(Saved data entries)
● ● ●
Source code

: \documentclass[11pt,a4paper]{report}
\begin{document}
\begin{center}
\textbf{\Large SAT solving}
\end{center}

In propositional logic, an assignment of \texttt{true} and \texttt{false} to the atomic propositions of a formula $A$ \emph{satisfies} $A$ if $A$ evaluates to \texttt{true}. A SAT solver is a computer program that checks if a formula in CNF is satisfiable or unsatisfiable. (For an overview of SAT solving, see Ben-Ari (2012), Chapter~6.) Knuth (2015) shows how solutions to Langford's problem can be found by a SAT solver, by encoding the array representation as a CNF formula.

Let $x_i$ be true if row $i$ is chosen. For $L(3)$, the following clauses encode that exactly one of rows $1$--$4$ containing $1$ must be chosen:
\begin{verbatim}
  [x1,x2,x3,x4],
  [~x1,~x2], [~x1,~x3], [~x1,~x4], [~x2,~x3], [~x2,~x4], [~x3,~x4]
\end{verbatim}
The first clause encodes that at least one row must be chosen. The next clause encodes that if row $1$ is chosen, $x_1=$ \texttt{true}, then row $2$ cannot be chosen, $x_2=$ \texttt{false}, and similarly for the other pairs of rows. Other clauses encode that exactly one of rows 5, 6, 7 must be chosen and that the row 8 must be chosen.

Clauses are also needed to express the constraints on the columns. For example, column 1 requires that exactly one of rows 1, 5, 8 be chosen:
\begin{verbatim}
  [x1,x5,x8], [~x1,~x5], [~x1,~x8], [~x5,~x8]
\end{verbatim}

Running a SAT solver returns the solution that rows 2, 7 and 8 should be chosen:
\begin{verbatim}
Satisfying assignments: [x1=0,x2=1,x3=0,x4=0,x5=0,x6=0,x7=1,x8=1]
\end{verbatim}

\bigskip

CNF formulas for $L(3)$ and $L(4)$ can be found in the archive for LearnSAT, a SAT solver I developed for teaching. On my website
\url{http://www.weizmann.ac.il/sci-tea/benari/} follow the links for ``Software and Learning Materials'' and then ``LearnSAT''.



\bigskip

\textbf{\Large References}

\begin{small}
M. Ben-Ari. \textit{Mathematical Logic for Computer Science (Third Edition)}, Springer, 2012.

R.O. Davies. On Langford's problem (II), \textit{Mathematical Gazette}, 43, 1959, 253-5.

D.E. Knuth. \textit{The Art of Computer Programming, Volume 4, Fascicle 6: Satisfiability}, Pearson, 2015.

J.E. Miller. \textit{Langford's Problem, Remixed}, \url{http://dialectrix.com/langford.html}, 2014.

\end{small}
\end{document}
● ● ●
To do – Pull out every line in the data above that has the word "LearnSAT".

Answer for this exercise –
CNF formulas for $L(3)$ and $L(4)$ can be found in the archive for LearnSAT, a SAT solver I developed for teaching. On my website
\url{http://www.weizmann.ac.il/sci-tea/benari/} follow the links for ``Software and Learning Materials'' and then ``LearnSAT''.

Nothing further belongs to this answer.